= Work to complete =
Examine each line of the listing below. Copy those in which the string "Favorite" appears.

= Data records =
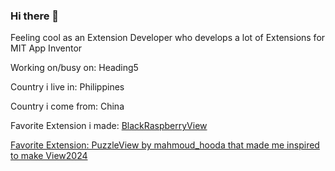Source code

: ### Hi there 👋

Feeling cool as an Extension Developer who develops a lot of Extensions for MIT App Inventor

Working on/busy on: Heading5

Country i live in: Philippines

Country i come from: China

Favorite Extension i made: <a href="https://github.com/bextdev797/BlackRaspberryViewAI2/releases/download/2/com.brandonang.blackraspberryview.aix">BlackRaspberryView

Favorite Extension: PuzzleView by mahmoud_hooda that made me inspired to make View2024
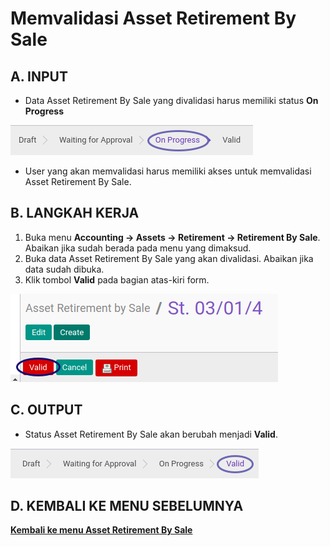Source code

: # Memvalidasi Asset Retirement By Sale

## A. INPUT

* Data Asset Retirement By Sale yang divalidasi harus memiliki status **On Progress**

![](../../img/asset-retirement-sale/status-progress.png)

* User yang akan memvalidasi harus memiliki akses untuk memvalidasi Asset Retirement By Sale.

## B. LANGKAH KERJA

1. Buka menu **Accounting -> Assets -> Retirement -> Retirement By Sale**. Abaikan jika sudah berada pada menu yang dimaksud.
2. Buka data Asset Retirement By Sale yang akan divalidasi. Abaikan jika data sudah dibuka.
3. Klik tombol **Valid** pada bagian atas-kiri form.

![](../../img/asset-retirement-sale/tombol-valid.png)

## C. OUTPUT

* Status Asset Retirement By Sale akan berubah menjadi **Valid**.

![](../../img/asset-retirement-sale/status-valid.png)

## D. KEMBALI KE MENU SEBELUMNYA

[**Kembali ke menu Asset Retirement By Sale**](./../asset-retirement-sale.md)
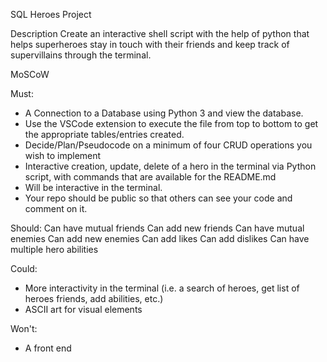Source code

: SQL Heroes Project 

Description
Create an interactive shell script with the help of python that helps superheroes stay in touch with their friends and keep track of supervillains through the terminal.

MoSCoW

Must: 
- A Connection to a Database using Python 3 and view the database.
- Use the VSCode extension to execute the file from top to bottom to get the appropriate tables/entries created.
- Decide/Plan/Pseudocode on a minimum of four CRUD operations you wish to implement
- Interactive creation, update, delete of a hero in the terminal via Python script, with commands that are available for the README.md
- Will be interactive in the terminal.
- Your repo should be public so that others can see your code and comment on it. 	

Should: 
Can have mutual friends
Can add new friends
Can have mutual enemies
Can add new enemies
Can add likes
Can add dislikes
Can have multiple hero abilities

Could: 
- More interactivity in the terminal (i.e. a search of heroes, get list of heroes friends, add abilities, etc.)
- ASCII art for visual elements

Won't: 
- A front end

= Exercise response =
Favorite Extension i made: <a href="https://github.com/bextdev797/BlackRaspberryViewAI2/releases/download/2/com.brandonang.blackraspberryview.aix">BlackRaspberryView
Favorite Extension: PuzzleView by mahmoud_hooda that made me inspired to make View2024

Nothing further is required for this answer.